Die Sonne lag in den letzten Zügen bevor sie ganz im Meer zu versinken schien. Wir waren so aufgeregt, dass wir unser Equipment bereits montiert hatten und gerade dabei waren uns in unsere Anzüge zu schwingen. Dabei dauerte es mindestens noch eine volle Stunde bis es wirklich dunkel sein sollte. Vorher machte es keinen Sinn für uns ins Wasser zu gehen.

Dann endlich war es so weit. Die Sonne war längst verschwunden und ein tiefschwarzer Abendhimmel räkelte sich uns entgegen. Bis auf die Scheinwerfer unserer Autos war es stockfinster. Es war so dunkel um uns herum, dass erst die Lichtstrahlen beim Einschalten unserer Lampen den Einstieg in unser bevorstehendes Abenteuer frei gaben.

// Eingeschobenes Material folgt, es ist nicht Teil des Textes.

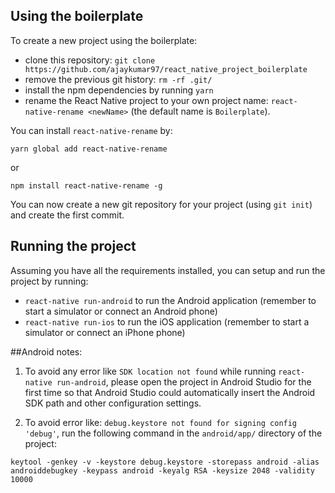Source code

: ## Using the boilerplate

To create a new project using the boilerplate:

- clone this repository: `git clone https://github.com/ajaykumar97/react_native_project_boilerplate`
- remove the previous git history: `rm -rf .git/`
- install the npm dependencies by running `yarn`
- rename the React Native project to your own project name: `react-native-rename <newName>` (the default name is `Boilerplate`).

You can install `react-native-rename`  by:

``yarn global add react-native-rename``

or

``npm install react-native-rename -g``

You can now create a new git repository for your project (using `git init`) and create the first commit.

## Running the project

Assuming you have all the requirements installed, you can setup and run the project by running:

- `react-native run-android` to run the Android application (remember to start a simulator or connect an Android phone)
- `react-native run-ios` to run the iOS application (remember to start a simulator or connect an iPhone phone)

##Android notes:

1. To avoid any error like ``SDK location not found`` while running ``react-native run-android``, please open the project in Android Studio for the first time so that Android Studio could automatically insert the Android SDK path and other configuration settings.

2. To avoid error like: ``debug.keystore not found for signing config 'debug'``, run the following command in the ``android/app/`` directory of the project:

``keytool -genkey -v -keystore debug.keystore -storepass android -alias androiddebugkey -keypass android -keyalg RSA -keysize 2048 -validity 10000``
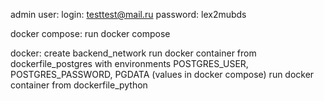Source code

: admin user: 
login: testtest@mail.ru
password: lex2mubds

docker compose: 
run docker compose

docker:
create backend_network
run docker container from dockerfile_postgres with environments POSTGRES_USER, POSTGRES_PASSWORD, PGDATA (values in docker compose)
run docker container from dockerfile_python 

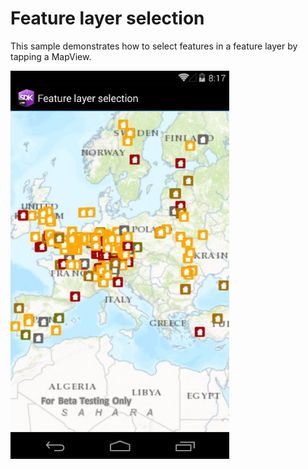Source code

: # Feature layer selection

This sample demonstrates how to select features in a feature layer by tapping a MapView.

<img src="FeatureLayerSelection.jpg" width="350"/>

Langsam tasteten wir uns mit unserem Gerödel über die scharfkantigen Felsen hinab zum Wasser. Am Einstieg selbst gibt es ein kleines Plateau, das wunderbar als Sitzfläche dient um sich die Flossen an zu ziehen. Noch ein kurzes OK an der Oberfläche und abwärts geht’s. Wir musst ein paar Meter schwimmen bevor wir an das herrliche Riff kamen, welches schon tagsüber eine wahre Augenweide ist. Wunderschöne Steinkorallen reihen sich aneinander, gelegentlich durchbrochen von großen Tischkorallen und überall verstreut sonnen sich Anemonen, die von Ihren Bewohnern energisch verteidigt werden.

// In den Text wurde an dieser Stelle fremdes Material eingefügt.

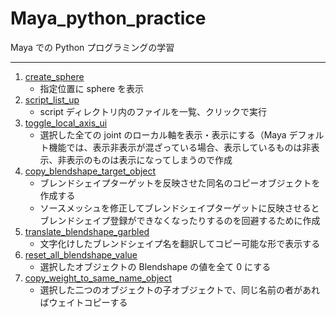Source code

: # Maya_python_practice

Maya での Python プログラミングの学習

---

1. [create_sphere](https://github.com/szgk/maya_python_practice/tree/main/src/create_sphere)
   - 指定位置に sphere を表示
2. [script_list_up](https://github.com/szgk/maya_python_practice/tree/main/src/script_list_up)
   - script ディレクトリ内のファイルを一覧、クリックで実行
3. [toggle_local_axis_ui](https://github.com/szgk/maya_python_practice/tree/main/src/toggle_local_axis_ui)
   - 選択した全ての joint のローカル軸を表示・表示にする（Maya デフォルト機能では、表示非表示が混ざっている場合、表示しているものは非表示、非表示のものは表示になってしまうので作成
4. [copy_blendshape_target_object](https://github.com/szgk/maya_python_practice/tree/main/src/copy_blendshape_target_object)
   - ブレンドシェイプターゲットを反映させた同名のコピーオブジェクトを作成する
   - ソースメッシュを修正してブレンドシェイプターゲットに反映させるとブレンドシェイプ登録ができなくなったりするのを回避するために作成
5. [translate_blendshape_garbled](https://github.com/szgk/maya_python_practice/tree/main/src/translate_blendshape_garbled)
   - 文字化けしたブレンドシェイプ名を翻訳してコピー可能な形で表示する
6. [reset_all_blendshape_value](https://github.com/szgk/maya_python_practice/tree/main/src/reset_all_blendshape_value)
   - 選択したオブジェクトの Blendshape の値を全て 0 にする
7. [copy_weight_to_same_name_object](https://github.com/szgk/maya_python_practice/tree/main/src/copy_weight_to_same_name_object)
   - 選択した二つのオブジェクトの子オブジェクトで、同じ名前の者があればウェイトコピーする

Als wir an diesem wahren Garten Eden angekommen waren, war es endlich so weit. Wir setzten unsere Gelbfiltermasken auf, wechselten von unseren Halogen und normalen LED Strahlern auf blaues und ultraviolettes Licht. Mir viel beinahe mein Atemregler aus dem Mund, so überwältigt war ich von der Schönheit dieses Anblicks. Das ganze Riff erstrahlte in hell leuchtenden, knallbunten Neonfarben! So etwas hatten wir noch nie gesehen. Diese Farbenpracht, dieses Leuchten! Klar waren uns die Bilder und Videos von Fluoreszenz durchaus bekannt, aber was wir da sahen übertraf all unsere Erwartungen. Rot, grün, lila, gelb, blau - nicht nur Korallen und Anemonen, auch Fische, Krebse und andere Kleinstlebewesen leuchteten munter vor sich hin. Ich würde es nicht glauben, wenn ich es nicht selbst gesehen hätte.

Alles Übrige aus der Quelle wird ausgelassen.